It’s been several decades in the making, but a malaria vaccine has finally won approval for general use. The World Health Organization’s recent recommendation for widespread use of the RTS, S/AS01 malaria vaccine is among the most promising public health developments in recent times. It provides a new tool for families to protect their young children from the ever-present dangers of Malaria.
The WHO recommendation is based on the advice of its global advisory bodies on immunization and on Malaria. The vaccine is recommended for use among children in sub-Saharan Africa and other regions with moderate to high transmission of Plasmodium falciparum, the most dangerous form of Malaria.
The recommendation also comes at a crucial time in the fight against Malaria. Tools like insecticide-treated bed nets, indoor residual spraying, and seasonal malaria chemoprevention have reduced the Malaria burden. But progress in some countries has stalled in recent years. Malaria is still one of the leading causes of childhood illness and death in sub-Saharan Africa. More than 260,000 African children under the age of five die from the disease annually. RTS, S/AS01, which has been shown to reduce Malaria illness and deaths among children at risk, has the potential to save tens of thousands of children’s lives in Africa every year.
Before the WHO recommendation, RTS, S/AS01 was piloted in Ghana, Kenya, and Malawi, reaching more than 830,000 children since 2019. Ministries of health in the three pilot countries implemented the programme as part of their routine childhood immunization services, with support from PATH, GSK (the vaccine developer), and UNICEF.

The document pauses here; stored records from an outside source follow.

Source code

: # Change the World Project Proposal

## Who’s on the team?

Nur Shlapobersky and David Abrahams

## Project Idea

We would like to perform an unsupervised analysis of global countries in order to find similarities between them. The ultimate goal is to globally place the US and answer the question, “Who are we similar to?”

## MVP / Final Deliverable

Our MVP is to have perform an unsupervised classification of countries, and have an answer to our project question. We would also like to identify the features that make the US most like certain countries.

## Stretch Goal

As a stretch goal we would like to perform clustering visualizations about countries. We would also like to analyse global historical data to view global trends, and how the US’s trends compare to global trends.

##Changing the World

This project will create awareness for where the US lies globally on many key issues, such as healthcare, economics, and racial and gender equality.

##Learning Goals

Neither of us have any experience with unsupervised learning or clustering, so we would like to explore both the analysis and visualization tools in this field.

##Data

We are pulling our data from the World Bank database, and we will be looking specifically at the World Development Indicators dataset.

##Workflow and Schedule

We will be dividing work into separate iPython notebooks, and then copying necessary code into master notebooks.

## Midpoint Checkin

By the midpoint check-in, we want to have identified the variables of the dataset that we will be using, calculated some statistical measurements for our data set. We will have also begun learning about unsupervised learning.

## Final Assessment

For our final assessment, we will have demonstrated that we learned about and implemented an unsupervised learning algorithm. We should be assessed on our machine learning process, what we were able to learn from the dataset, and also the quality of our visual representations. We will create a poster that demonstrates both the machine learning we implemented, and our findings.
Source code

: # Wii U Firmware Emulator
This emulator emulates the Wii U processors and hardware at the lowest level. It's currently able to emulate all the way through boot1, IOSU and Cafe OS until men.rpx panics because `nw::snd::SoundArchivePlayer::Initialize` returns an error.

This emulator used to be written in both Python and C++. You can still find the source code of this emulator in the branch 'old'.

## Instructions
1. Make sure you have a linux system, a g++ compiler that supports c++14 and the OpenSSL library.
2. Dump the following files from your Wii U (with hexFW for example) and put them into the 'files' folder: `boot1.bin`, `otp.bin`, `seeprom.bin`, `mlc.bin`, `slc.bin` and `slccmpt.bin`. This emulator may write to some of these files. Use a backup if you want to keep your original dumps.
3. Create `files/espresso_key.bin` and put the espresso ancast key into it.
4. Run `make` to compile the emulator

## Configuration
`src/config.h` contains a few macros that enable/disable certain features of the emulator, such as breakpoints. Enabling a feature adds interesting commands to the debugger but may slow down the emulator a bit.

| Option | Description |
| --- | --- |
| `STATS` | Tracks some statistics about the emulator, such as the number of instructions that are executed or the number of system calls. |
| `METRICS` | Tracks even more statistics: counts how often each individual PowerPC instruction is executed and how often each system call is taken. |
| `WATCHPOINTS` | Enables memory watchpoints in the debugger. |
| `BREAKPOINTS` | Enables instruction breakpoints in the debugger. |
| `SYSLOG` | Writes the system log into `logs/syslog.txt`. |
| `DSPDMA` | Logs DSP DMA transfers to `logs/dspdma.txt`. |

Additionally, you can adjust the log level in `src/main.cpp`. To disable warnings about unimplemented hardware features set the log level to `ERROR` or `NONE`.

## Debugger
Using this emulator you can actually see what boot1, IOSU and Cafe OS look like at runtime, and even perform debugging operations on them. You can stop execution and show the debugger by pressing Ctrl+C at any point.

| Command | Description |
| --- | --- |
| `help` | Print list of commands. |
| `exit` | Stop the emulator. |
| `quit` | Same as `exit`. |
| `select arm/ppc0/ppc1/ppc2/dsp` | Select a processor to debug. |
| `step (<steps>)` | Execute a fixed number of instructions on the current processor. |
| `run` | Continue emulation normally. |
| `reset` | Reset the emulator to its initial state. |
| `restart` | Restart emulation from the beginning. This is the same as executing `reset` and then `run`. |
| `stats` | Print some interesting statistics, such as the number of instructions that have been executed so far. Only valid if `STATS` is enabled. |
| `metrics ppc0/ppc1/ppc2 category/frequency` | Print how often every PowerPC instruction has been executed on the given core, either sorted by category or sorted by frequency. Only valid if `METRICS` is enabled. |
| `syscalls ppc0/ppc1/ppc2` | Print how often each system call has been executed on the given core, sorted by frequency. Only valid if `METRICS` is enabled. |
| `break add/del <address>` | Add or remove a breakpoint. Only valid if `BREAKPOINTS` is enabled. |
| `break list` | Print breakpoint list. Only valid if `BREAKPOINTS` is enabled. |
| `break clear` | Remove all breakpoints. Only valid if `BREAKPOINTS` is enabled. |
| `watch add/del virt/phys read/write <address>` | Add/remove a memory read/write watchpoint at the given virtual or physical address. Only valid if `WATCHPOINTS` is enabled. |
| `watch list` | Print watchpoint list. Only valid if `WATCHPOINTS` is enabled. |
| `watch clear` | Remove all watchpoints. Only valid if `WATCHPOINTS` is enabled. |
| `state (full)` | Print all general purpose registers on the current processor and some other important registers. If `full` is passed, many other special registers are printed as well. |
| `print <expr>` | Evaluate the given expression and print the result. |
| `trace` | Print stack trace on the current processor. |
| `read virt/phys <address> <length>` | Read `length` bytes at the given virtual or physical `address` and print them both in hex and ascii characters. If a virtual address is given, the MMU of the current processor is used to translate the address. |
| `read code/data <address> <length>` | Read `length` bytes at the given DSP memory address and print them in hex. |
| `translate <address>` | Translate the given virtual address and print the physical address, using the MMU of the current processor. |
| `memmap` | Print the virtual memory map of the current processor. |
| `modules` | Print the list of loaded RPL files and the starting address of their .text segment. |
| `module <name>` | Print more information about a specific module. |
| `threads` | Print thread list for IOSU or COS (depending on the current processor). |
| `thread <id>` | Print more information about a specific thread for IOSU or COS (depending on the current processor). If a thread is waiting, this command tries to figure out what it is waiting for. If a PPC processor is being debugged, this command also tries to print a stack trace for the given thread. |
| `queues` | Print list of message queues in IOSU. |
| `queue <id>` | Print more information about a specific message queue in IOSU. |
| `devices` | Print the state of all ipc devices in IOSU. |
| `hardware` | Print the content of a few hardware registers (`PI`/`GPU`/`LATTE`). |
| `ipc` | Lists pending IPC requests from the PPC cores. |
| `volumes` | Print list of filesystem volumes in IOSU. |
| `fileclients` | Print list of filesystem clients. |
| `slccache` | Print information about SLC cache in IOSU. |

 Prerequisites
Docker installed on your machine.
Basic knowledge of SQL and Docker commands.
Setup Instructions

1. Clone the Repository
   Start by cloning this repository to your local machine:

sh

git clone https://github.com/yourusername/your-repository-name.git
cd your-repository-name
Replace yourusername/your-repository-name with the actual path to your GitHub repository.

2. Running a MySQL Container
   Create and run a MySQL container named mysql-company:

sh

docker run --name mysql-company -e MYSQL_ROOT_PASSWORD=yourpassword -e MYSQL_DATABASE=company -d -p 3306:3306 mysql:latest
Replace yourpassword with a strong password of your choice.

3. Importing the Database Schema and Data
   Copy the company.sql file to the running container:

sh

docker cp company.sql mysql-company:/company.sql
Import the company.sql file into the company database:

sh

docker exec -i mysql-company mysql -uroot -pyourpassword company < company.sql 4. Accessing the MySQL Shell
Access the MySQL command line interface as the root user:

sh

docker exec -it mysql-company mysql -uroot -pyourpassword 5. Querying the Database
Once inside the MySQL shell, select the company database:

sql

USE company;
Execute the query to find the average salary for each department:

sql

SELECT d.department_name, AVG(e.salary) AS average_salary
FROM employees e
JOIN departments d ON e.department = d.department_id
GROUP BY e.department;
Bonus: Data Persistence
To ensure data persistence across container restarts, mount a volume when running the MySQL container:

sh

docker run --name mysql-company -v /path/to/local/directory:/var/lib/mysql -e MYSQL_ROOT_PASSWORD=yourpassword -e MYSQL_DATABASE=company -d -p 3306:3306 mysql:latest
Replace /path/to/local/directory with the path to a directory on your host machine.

The pilot programme allowed us to understand how the four-dose vaccine can be best integrated into routine vaccine systems. It also helped us understand the effects of vaccination on child survival and its safety profile when used in everyday settings. Much has been learned from the pilots. They have shown that the Malaria vaccine can be rolled out through routine childhood immunization programs and extend the reach of Malaria prevention tools. All three pilot countries saw high uptake of the vaccine. In the areas it was deployed, life-threatening severe Malaria fell by 30 percent.
The vaccine provides an added layer of protection when combined with other interventions. The layering of Malaria prevention tools in vaccinating areas resulted in over 90 percent of children benefitting from at least one preventive intervention. As with all Malaria control tools, the impact is most significant when multiple tools are used together—each one adding its benefits to the others.
Global partners are now putting processes in place to facilitate the widespread use of the vaccine. Short-term, the international community will need to make funding decisions for vaccine procurement and broader rollout. Sub-Saharan countries also need to follow their internal processes to decide whether and how to roll out the vaccine as part of a tailored mix of Malaria control tools for maximum effect. The WHO landmark announcement presents an excellent opportunity for countries like Uganda to accelerate progress in Malaria prevention and control.